Off the top of my head, I can think of four reasons why no party to a pending civil lawsuit should discuss the details of the case in public.

1.  Any party's public statement is admissible in court.  In an attempt to justify or explain himself, a defendant could inadvertently admit liability.  Ex. "Yes, I hit the plaintiff in the head with a bottle, but only because I was drunk and he was cheating at cards." 

2.  A party might inadvertently reveal his legal strategy to the other side.  It is a fact of life that there is some element of gamesmanship to litigation.  A litigant probably does not always want their opponent to know how they plan to proceed in the lawsuit.

3.  Every time a party speaks, he risks contradicting himself.  Even if the person is telling the truth, any contradiction could be interpreted as a lie by the Judge or Jury.

4. Some cases can be amicably resolved through a settlement.  Statistically, most cases settle.  Settlement is often more advantageous that proceeding to trial.  A party who speaks improvidently or out of emotion may anger the other side, hurting the chances of a favorable settlement.

Please note:  I AM NOT PROVIDING ANYBODY WITH ANY KIND OF LEGAL ADVICE.  I am just offering a few off-the-cuff, common sense observations.  Anyone faced with a lawsuit should hire their own attorney.  Only a fool would take legal advice from the internet.


----------



## JPL (Apr 9, 2009)

roguerouge said:


> He's 27. He's not a kid.




Kids whine when they get into trouble.  Grownups shut up and get a lawyer.


----------



## Piratecat (Apr 9, 2009)

Whether his actions are good or bad, I think we can do without the insults.


----------



## Daniel D. Fox (Apr 9, 2009)

WotC is out of their mind if they believe that a civil suit in the United States is going to get any traction within Poland.

Just my two cents.


----------



## pedr (Apr 9, 2009)

Yes... the comments of lawyers in this thread rightly concerned that the OP should seek legal advice and stop posting about this are perfectly appropriate... but if the OP is unconcerned by this law-suit, never intending to come anywhere near the jurisdiction of the US federal courts, it's perhaps less pressing advice than it would be if the OP were in the USA.


----------



## Obryn (Apr 9, 2009)

I'll just echo the above.  I know you want your case heard in the court of public opinion, but I don't know that your post in any way exonerates you.  I'd get a lawyer who can advise you on the best way to proceed.  He'll probably tell you to make a list of everyone who might have 'borrowed' your PDF - so I'd get to work on that ASAP.

-O


----------



## Odhanan (Apr 9, 2009)

JohnRTroy said:


> I strongly suggest if you are who you say you are, to not speak about the case and get an attorney.  Even if they can't prosecute you because you are in a foreign country, your statements could be used against you in the court proceedings.




*THIS. 

If you are who you say you are, stop writing about this case on message boards whatsoever. 

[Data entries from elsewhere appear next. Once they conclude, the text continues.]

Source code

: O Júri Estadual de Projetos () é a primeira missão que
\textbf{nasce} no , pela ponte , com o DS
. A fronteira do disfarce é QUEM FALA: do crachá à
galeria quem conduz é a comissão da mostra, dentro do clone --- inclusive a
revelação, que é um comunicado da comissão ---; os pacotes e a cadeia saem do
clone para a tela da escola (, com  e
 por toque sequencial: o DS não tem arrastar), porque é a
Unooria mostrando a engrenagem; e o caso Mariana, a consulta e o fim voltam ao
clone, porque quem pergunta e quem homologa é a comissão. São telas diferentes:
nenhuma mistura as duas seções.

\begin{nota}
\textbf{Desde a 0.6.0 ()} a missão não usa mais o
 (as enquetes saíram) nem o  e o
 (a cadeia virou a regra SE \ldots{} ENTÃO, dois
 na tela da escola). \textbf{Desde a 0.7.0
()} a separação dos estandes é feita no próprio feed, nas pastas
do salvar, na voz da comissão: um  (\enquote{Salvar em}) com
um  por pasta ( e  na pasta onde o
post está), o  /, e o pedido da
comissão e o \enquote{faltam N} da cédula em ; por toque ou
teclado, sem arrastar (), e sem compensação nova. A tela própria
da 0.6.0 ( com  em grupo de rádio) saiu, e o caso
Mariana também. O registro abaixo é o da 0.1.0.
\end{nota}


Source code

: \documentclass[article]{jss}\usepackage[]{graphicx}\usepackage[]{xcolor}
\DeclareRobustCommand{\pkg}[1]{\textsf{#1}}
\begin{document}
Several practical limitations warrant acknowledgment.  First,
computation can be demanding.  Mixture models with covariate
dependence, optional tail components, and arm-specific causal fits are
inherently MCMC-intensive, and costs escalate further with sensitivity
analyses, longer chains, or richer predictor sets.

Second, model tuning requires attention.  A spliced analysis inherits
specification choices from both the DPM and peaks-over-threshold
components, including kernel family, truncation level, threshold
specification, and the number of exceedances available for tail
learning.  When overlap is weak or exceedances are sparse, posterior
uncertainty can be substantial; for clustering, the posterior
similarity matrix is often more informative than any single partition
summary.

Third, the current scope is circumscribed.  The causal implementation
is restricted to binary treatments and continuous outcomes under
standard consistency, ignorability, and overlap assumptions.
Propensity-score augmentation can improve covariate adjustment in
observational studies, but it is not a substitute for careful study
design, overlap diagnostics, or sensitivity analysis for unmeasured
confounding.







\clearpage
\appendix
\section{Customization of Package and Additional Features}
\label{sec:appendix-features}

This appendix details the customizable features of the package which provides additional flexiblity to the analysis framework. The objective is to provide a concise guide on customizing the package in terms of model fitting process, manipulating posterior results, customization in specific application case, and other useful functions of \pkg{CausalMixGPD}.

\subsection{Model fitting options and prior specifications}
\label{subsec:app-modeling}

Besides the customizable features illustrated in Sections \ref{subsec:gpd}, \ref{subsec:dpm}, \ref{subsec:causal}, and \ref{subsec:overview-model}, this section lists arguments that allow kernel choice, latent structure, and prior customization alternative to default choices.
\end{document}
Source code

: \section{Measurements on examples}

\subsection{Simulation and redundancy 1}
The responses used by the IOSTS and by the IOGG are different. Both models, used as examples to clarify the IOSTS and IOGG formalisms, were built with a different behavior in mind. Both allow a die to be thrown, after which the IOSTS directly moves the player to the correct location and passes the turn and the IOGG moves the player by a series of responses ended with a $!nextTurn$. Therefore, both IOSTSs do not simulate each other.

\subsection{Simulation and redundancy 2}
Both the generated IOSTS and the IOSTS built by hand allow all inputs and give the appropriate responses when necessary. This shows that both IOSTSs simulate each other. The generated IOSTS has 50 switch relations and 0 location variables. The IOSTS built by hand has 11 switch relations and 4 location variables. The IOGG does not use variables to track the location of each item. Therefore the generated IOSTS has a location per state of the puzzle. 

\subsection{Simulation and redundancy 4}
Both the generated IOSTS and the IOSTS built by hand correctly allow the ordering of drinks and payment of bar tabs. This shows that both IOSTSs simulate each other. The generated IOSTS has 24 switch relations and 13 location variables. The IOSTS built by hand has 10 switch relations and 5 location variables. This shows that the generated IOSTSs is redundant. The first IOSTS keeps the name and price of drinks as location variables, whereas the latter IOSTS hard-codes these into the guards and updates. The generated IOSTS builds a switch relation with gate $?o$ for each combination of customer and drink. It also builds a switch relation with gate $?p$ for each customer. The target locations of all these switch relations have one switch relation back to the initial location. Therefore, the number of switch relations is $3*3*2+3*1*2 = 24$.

Get an attorney. Get legal advice. 

Posting on message boards in this instance is a form of self-publication. The information you provide here could be used against you.*

I strongly urge you to get advice from a lawyer.


----------



## Obryn (Apr 9, 2009)

pedr said:


> Yes... the comments of lawyers in this thread rightly concerned that the OP should seek legal advice and stop posting about this are perfectly appropriate... but if the OP is unconcerned by this law-suit, never intending to come anywhere near the jurisdiction of the US federal courts, it's perhaps less pressing advice than it would be if the OP were in the USA.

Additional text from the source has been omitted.